Ling-Ling's trip is the latest example of the great efforts that owners of the world's 100 captive pandas will make to guarantee the species' survival - and continue drawing the crowds who love the bamboo-munching beasts. Zoos in Atlanta, San Diego, and Washington, have spent millions for the loan of a potential mate for their pandas.
If all goes well here in Mexico, Ling-Ling would eventually sire several cubs. For the next five springtime mating seasons, Ling-Ling is signed up to mate with Mexico's female pandas Xin-Hua, Shuan- Shuan, and Xin-Xin.
But Ling-Ling is no Don Juan. For one thing, he is 15, which is middle-aged in panda years, and his amorous experience is limited. He was introduced to one female panda in Japan, but she died last year, before the two were able to present their keepers with any offspring.
Moreover, he has a hard act to follow here: Pe-Pe, the male of the panda couple presented to Mexico as a gift from China in 1975, made history in 1980 by fathering the first panda born in captivity outside China. Pe-Pe and partner Ying-Ying's mating venture, which lasted into the late 1980s, became an international sensation. The two delivered six offspring in all - a significant addition to the estimated 1,000 pandas on earth.
Pe-Pe and Ying-Ying may have put Mexico on the global panda map, but more than a decade after their passing, the Chapultepec Zoo is down to just the three female pandas: the famous couple's daughters Xin-Hua and Shuan- Shuan, and granddaughter Xin-Xin.
Ling-Ling's Japanese keepers are keenly interested in his success as a suitor. Arranging panda couplings is usually a high-dollar venture for the world's zoos. If the Chapultepec-Ueno project is successful, the Japanese zoo could add to its panda collection: Ling-Ling's first offspring would go to Japan, the second would stay in Mexico; and additional cubs would alternate in destination.
Panda experts say there are no guarantees. Even in the wild, female pandas often give potential mates the cold shoulder. In captivity, with no examples to emulate, as is the case with the three Mexican females, courtship can be protracted, clumsy, and fruitless.

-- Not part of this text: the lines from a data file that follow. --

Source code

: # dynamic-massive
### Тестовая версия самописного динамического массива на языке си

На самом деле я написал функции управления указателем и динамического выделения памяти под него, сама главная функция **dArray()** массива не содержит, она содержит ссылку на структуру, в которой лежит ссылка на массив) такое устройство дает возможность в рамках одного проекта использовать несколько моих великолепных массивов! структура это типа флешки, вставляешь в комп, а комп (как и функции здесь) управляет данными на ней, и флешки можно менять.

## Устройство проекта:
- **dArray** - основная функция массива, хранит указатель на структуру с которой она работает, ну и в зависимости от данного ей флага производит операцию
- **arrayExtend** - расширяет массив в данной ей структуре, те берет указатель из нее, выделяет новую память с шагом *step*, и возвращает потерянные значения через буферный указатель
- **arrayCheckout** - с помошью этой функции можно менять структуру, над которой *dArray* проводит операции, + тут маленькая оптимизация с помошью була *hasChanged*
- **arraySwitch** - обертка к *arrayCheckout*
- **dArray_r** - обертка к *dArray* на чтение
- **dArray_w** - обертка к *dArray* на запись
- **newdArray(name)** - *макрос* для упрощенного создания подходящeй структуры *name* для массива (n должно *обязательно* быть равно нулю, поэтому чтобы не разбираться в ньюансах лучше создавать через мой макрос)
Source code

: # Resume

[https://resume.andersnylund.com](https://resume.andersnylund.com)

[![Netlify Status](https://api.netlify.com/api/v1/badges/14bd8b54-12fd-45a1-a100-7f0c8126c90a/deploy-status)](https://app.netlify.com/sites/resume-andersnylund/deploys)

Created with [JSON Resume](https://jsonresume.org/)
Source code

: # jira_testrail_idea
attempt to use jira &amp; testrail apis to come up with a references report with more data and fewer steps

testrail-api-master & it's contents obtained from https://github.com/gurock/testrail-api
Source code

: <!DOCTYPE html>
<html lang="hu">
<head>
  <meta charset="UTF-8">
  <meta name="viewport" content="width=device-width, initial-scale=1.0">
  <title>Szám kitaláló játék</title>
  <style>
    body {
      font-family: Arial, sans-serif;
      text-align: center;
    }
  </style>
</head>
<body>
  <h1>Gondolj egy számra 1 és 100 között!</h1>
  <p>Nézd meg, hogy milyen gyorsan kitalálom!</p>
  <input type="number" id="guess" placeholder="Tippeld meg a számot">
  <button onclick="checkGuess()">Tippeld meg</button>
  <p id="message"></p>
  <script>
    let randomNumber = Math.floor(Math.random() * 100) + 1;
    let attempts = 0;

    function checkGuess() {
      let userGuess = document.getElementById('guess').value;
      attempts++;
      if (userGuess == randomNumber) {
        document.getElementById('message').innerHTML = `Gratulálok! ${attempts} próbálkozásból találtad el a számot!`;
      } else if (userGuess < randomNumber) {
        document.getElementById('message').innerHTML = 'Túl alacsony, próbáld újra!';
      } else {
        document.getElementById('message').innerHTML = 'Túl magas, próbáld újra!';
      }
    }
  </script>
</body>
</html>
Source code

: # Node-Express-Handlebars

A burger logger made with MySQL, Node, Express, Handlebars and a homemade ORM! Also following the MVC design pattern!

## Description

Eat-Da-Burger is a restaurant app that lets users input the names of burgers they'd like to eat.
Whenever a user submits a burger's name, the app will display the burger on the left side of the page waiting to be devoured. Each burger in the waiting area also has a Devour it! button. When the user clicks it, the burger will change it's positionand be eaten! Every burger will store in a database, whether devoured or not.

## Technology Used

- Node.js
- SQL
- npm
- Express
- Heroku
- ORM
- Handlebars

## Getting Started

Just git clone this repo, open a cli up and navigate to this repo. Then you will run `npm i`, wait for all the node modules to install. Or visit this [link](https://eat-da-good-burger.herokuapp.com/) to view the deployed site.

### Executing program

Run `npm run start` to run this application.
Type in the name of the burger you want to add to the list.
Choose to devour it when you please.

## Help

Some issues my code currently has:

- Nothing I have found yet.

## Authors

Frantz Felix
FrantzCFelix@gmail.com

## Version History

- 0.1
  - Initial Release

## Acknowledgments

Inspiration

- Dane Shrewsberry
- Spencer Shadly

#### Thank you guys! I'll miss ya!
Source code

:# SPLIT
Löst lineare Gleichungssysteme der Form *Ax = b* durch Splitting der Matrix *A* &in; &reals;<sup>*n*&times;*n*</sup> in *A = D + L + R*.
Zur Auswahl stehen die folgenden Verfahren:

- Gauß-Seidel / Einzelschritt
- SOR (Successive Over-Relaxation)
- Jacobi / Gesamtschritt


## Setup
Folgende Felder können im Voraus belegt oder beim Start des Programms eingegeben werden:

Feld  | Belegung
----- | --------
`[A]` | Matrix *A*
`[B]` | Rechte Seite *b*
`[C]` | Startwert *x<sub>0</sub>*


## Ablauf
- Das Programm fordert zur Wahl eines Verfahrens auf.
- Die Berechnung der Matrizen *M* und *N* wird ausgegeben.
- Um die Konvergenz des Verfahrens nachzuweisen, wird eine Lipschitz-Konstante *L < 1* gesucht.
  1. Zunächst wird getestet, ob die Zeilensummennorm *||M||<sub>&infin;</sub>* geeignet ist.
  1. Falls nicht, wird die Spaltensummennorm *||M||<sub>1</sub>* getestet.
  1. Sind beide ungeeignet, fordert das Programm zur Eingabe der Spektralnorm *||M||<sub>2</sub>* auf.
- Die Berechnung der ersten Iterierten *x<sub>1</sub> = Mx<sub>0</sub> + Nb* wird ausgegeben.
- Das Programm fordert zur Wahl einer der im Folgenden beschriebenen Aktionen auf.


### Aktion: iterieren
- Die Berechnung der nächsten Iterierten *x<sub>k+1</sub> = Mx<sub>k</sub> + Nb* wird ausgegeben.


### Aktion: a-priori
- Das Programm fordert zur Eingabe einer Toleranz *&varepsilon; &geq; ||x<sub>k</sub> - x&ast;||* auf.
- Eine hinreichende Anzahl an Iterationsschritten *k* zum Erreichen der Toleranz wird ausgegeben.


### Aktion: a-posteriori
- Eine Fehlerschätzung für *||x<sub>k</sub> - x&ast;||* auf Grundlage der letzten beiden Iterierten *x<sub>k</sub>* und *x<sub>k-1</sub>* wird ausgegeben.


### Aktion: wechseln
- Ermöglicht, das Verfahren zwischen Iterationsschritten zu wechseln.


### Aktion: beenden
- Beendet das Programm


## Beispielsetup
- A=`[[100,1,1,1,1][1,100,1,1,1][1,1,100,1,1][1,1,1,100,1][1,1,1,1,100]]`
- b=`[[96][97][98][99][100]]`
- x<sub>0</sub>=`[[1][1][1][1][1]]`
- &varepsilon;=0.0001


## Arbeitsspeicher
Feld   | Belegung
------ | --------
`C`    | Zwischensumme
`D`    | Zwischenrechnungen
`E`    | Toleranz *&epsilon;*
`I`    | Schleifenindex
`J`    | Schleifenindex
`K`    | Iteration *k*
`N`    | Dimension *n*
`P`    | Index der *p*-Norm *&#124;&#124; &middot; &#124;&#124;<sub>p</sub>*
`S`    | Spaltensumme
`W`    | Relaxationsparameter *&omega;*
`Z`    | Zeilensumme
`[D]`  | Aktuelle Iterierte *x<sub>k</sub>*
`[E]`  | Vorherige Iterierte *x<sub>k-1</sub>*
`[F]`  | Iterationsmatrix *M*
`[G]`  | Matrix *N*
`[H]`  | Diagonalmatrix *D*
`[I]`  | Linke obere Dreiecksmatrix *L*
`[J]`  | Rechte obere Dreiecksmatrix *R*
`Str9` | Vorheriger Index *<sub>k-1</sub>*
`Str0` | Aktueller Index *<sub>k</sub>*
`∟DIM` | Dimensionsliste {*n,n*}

Once Ling-Ling is finally introduced to his three potential mates, panda experts say he will probably get down to business by urinating on his paws. That way, when he rubs his ears, as pandas do, his hormone-laden aroma will waft high, sending an aphrodisiac signal to the ladies.
Ling-Ling will have to work fast. Female pandas normally stay in peak heat for only one to three days. If any pregnancies result, panda fans would have to wait up to five-and-a-half months for gestation. Usually appearing in August or September, pandas are born blind and almost hairless and typically weigh just 2.5 to 5 ounces. Eventually they can grow up to 220 pounds.
If this spring's mating season proves fruitless, there's always next year, and the Japanese suitor can try again.